--- Problem ---
Pictures stay out. Extract the lines below from the first one through the line with "extension for debbuging.", both included.

--- Records supplied ---
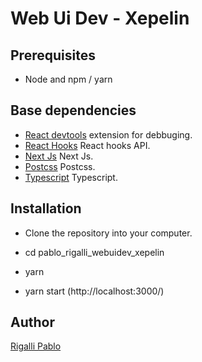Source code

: # Web Ui Dev - Xepelin



## Prerequisites

- Node and npm / yarn

## Base dependencies

- [React devtools](https://chrome.google.com/webstore/detail/react-developer-tools/) extension for debbuging.
- [React Hooks](https://reactjs.org/docs/hooks-reference.html) React hooks API.
- [Next Js](https://nextjs.org/) Next Js.
- [Postcss](https://postcss.org/) Postcss.
- [Typescript](https://www.typescriptlang.org/) Typescript.


## Installation

- Clone the repository into your computer.

- cd pablo_rigalli_webuidev_xepelin

- yarn 

- yarn start (http://localhost:3000/) 


## Author

[Rigalli Pablo](https://www.linkedin.com/in/pablo-rigalli-376a04189/)
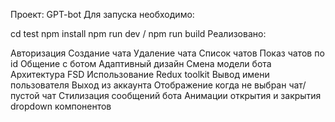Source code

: Проект: GPT-bot Для запуска необходимо:

cd test
npm install
npm run dev / npm run build
Реализовано:

Авторизация
Создание чата
Удаление чата
Список чатов
Показ чатов по id
Общение с ботом
Адаптивный дизайн
Смена модели бота
Архитектура FSD
Использование Redux toolkit
Вывод имени пользователя
Выход из аккаунта
Отображение когда не выбран чат/пустой чат
Стилизация сообщений бота
Анимации открытия и закрытия dropdown компонентов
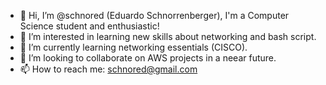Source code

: - 👋 Hi, I’m @schnored (Eduardo Schnorrenberger), I'm a Computer Science student and enthusiastic!
- 👀 I’m interested in learning new skills about networking and bash script.
- 🌱 I’m currently learning networking essentials (CISCO).
- 💞️ I’m looking to collaborate on AWS projects in a neear future.
- 📫 How to reach me: schnored@gmail.com

<!---
schnored/schnored is a ✨ special ✨ repository because its `README.md` (this file) appears on your GitHub profile.
You can click the Preview link to take a look at your changes.
--->
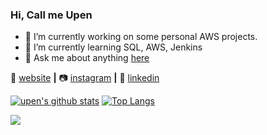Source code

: ### Hi, Call me Upen

- 🔭  I’m currently working on some personal AWS projects.
- 🌱  I’m currently learning SQL, AWS, Jenkins
- 💬  Ask me about anything [here](https://github.com/upengareri/upengareri/issues)

🏡 [website][website] **|** 
📷 [instagram][instagram] **|** 
👔 [linkedin][linkedin]

[website]: https://upengareri.github.io
[instagram]: https://instagram.com/upengareri
[linkedin]: https://linkedin.com/in/upendar-gareri


[![upen's github stats](https://github-readme-stats.vercel.app/api?username=upengareri&show_icons=true&line_height=21&show_icons=true&theme=vue)](https://github.com/anuraghazra/github-readme-stats)
[![Top Langs](https://github-readme-stats.vercel.app/api/top-langs/?username=upengareri&show_icons=true&layout=compact&theme=vue)](https://github.com/anuraghazra/github-readme-stats)

![](https://komarev.com/ghpvc/?username=upengareri)
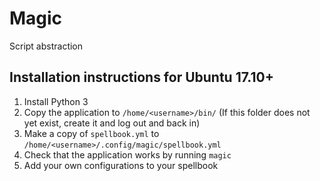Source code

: # Magic

Script abstraction


## Installation instructions for Ubuntu 17.10+

1. Install Python 3
2. Copy the application to `/home/<username>/bin/` (If this folder does not yet exist, create it and log out and back in)
3. Make a copy of `spellbook.yml` to `/home/<username>/.config/magic/spellbook.yml`
4. Check that the application works by running `magic`
5. Add your own configurations to your spellbook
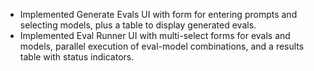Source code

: - Implemented Generate Evals UI with form for entering prompts and selecting models, plus a table to display generated evals.
- Implemented Eval Runner UI with multi-select forms for evals and models, parallel execution of eval-model combinations, and a results table with status indicators. 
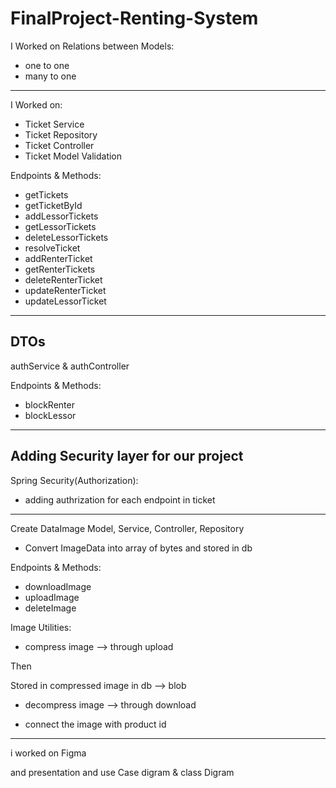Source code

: # FinalProject-Renting-System


I Worked on Relations between Models:
- one to one
- many to one

-----------------------------------------

I Worked on:

- Ticket Service
- Ticket Repository
- Ticket Controller
- Ticket Model Validation

Endpoints & Methods:

- getTickets
- getTicketById
- addLessorTickets
- getLessorTickets
- deleteLessorTickets
- resolveTicket
- addRenterTicket
- getRenterTickets
- deleteRenterTicket
- updateRenterTicket
- updateLessorTicket

-----------------------------------------

DTOs
-----------------------------------------

authService & authController

Endpoints & Methods:

- blockRenter
- blockLessor

-----------------------------------------
Adding Security layer for our project
-----------------------------------------

Spring Security(Authorization):

- adding authrization for each endpoint in ticket

-----------------------------------------


Create DataImage Model, Service, Controller, Repository

- Convert ImageData into array of bytes and stored in db


Endpoints & Methods:

- downloadImage
- uploadImage
- deleteImage

Image Utilities:

- compress image --> through upload

Then

Stored in compressed image in db --> blob

- decompress image --> through download

- connect the image with product id

-----------------------------------------

i worked on Figma

and presentation and use Case digram & class Digram

 


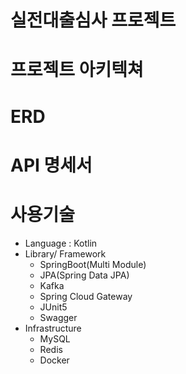 # 실전대출심사 프로젝트

# 프로젝트 아키텍쳐

# ERD

# API 명세서

# 사용기술
- Language : Kotlin
- Library/ Framework
    - SpringBoot(Multi Module)
    - JPA(Spring Data JPA)
    - Kafka
    - Spring Cloud Gateway
    - JUnit5
    - Swagger
- Infrastructure
    - MySQL
    - Redis
    - Docker
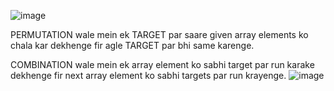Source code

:![image](https://user-images.githubusercontent.com/69719886/188642595-c0ee7cf1-85d4-4a1a-b0d2-164565a56dac.png)

PERMUTATION wale mein ek TARGET par saare given array elements ko chala kar dekhenge fir agle TARGET par bhi same karenge.

COMBINATION wale mein ek array element ko sabhi target par run karake dekhenge fir next array element ko sabhi targets par run krayenge.
![image](https://user-images.githubusercontent.com/69719886/188725891-f54e4188-c365-47fa-83ff-a07bedd3bbfe.png)




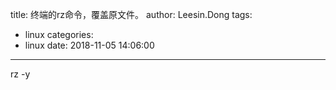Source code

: title: 终端的rz命令，覆盖原文件。
author: Leesin.Dong
tags:
  - linux
categories:
  - linux
date: 2018-11-05 14:06:00
---
rz -y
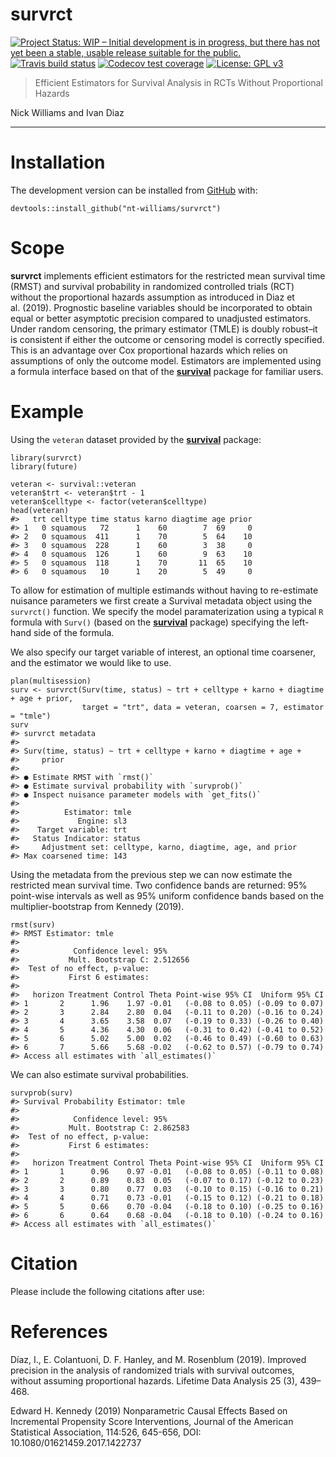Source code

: 
<!-- README.md is generated from README.Rmd. Please edit that file -->

survrct
=======

<!-- badges: start -->

[![Project Status: WIP – Initial development is in progress, but there
has not yet been a stable, usable release suitable for the
public.](https://www.repostatus.org/badges/latest/wip.svg)](https://www.repostatus.org/#wip)
[![Travis build
status](https://travis-ci.com/nt-williams/survrct.svg?branch=master)](https://travis-ci.com/nt-williams/survrct)
[![Codecov test
coverage](https://codecov.io/gh/nt-williams/rctSurv/branch/master/graph/badge.svg)](https://codecov.io/gh/nt-williams/survrct?branch=master)
[![License: GPL
v3](https://img.shields.io/badge/License-GPLv3-blue.svg)](https://www.gnu.org/licenses/gpl-3.0)
<!-- badges: end -->

> Efficient Estimators for Survival Analysis in RCTs Without
> Proportional Hazards

Nick Williams and Ivan Diaz

------------------------------------------------------------------------

Installation
============

The development version can be installed from
[GitHub](https://github.com) with:

    devtools::install_github("nt-williams/survrct")

Scope
=====

**survrct** implements efficient estimators for the restricted mean
survival time (RMST) and survival probability in randomized controlled
trials (RCT) without the proportional hazards assumption as introduced
in Diaz et al. (2019). Prognostic baseline variables should be
incorporated to obtain equal or better asymptotic precision compared to
unadjusted estimators. Under random censoring, the primary estimator
(TMLE) is doubly robust–it is consistent if either the outcome or
censoring model is correctly specified. This is an advantage over Cox
proportional hazards which relies on assumptions of only the outcome
model. Estimators are implemented using a formula interface based on
that of the [**survival**](https://CRAN.R-project.org/package=survival)
package for familiar users.

Example
=======

Using the `veteran` dataset provided by the
[**survival**](https://CRAN.R-project.org/package=survival) package:

    library(survrct)
    library(future)

    veteran <- survival::veteran
    veteran$trt <- veteran$trt - 1
    veteran$celltype <- factor(veteran$celltype)
    head(veteran)
    #>   trt celltype time status karno diagtime age prior
    #> 1   0 squamous   72      1    60        7  69     0
    #> 2   0 squamous  411      1    70        5  64    10
    #> 3   0 squamous  228      1    60        3  38     0
    #> 4   0 squamous  126      1    60        9  63    10
    #> 5   0 squamous  118      1    70       11  65    10
    #> 6   0 squamous   10      1    20        5  49     0

To allow for estimation of multiple estimands without having to
re-estimate nuisance parameters we first create a Survival metadata
object using the `survrct()` function. We specify the model
paramaterization using a typical `R` formula with `Surv()` (based on the
[**survival**](https://CRAN.R-project.org/package=survival) package)
specifying the left-hand side of the formula.

We also specify our target variable of interest, an optional time
coarsener, and the estimator we would like to use.

    plan(multisession)
    surv <- survrct(Surv(time, status) ~ trt + celltype + karno + diagtime + age + prior, 
                    target = "trt", data = veteran, coarsen = 7, estimator = "tmle")
    surv
    #> survrct metadata
    #> 
    #> Surv(time, status) ~ trt + celltype + karno + diagtime + age + 
    #>     prior
    #> 
    #> ● Estimate RMST with `rmst()`
    #> ● Estimate survival probability with `survprob()`
    #> ● Inspect nuisance parameter models with `get_fits()`
    #> 
    #>          Estimator: tmle
    #>             Engine: sl3
    #>    Target variable: trt
    #>   Status Indicator: status
    #>     Adjustment set: celltype, karno, diagtime, age, and prior
    #> Max coarsened time: 143

Using the metadata from the previous step we can now estimate the
restricted mean survival time. Two confidence bands are returned: 95%
point-wise intervals as well as 95% uniform confidence bands based on
the multiplier-bootstrap from Kennedy (2019).

    rmst(surv)
    #> RMST Estimator: tmle
    #> 
    #>            Confidence level: 95%
    #>           Mult. Bootstrap C: 2.512656 
    #>  Test of no effect, p-value:
    #>           First 6 estimates:
    #> 
    #>   horizon Treatment Control Theta Point-wise 95% CI  Uniform 95% CI
    #> 1       2      1.96    1.97 -0.01   (-0.08 to 0.05) (-0.09 to 0.07)
    #> 2       3      2.84    2.80  0.04   (-0.11 to 0.20) (-0.16 to 0.24)
    #> 3       4      3.65    3.58  0.07   (-0.19 to 0.33) (-0.26 to 0.40)
    #> 4       5      4.36    4.30  0.06   (-0.31 to 0.42) (-0.41 to 0.52)
    #> 5       6      5.02    5.00  0.02   (-0.46 to 0.49) (-0.60 to 0.63)
    #> 6       7      5.66    5.68 -0.02   (-0.62 to 0.57) (-0.79 to 0.74)
    #> Access all estimates with `all_estimates()`

We can also estimate survival probabilities.

    survprob(surv)
    #> Survival Probability Estimator: tmle
    #> 
    #>            Confidence level: 95%
    #>           Mult. Bootstrap C: 2.862583 
    #>  Test of no effect, p-value:
    #>           First 6 estimates:
    #> 
    #>   horizon Treatment Control Theta Point-wise 95% CI  Uniform 95% CI
    #> 1       1      0.96    0.97 -0.01   (-0.08 to 0.05) (-0.11 to 0.08)
    #> 2       2      0.89    0.83  0.05   (-0.07 to 0.17) (-0.12 to 0.23)
    #> 3       3      0.80    0.77  0.03   (-0.10 to 0.15) (-0.16 to 0.21)
    #> 4       4      0.71    0.73 -0.01   (-0.15 to 0.12) (-0.21 to 0.18)
    #> 5       5      0.66    0.70 -0.04   (-0.18 to 0.10) (-0.25 to 0.16)
    #> 6       6      0.64    0.68 -0.04   (-0.18 to 0.10) (-0.24 to 0.16)
    #> Access all estimates with `all_estimates()`

Citation
========

Please include the following citations after use:

References
==========

Díaz, I., E. Colantuoni, D. F. Hanley, and M. Rosenblum (2019). Improved
precision in the analysis of randomized trials with survival outcomes,
without assuming proportional hazards. Lifetime Data Analysis 25 (3),
439–468.

Edward H. Kennedy (2019) Nonparametric Causal Effects Based on
Incremental Propensity Score Interventions, Journal of the American
Statistical Association, 114:526, 645-656, DOI:
10.1080/01621459.2017.1422737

--- Finished task ---
Source code

: # Web Ui Dev - Xepelin



## Prerequisites

- Node and npm / yarn

## Base dependencies

- [React devtools](https://chrome.google.com/webstore/detail/react-developer-tools/) extension for debbuging.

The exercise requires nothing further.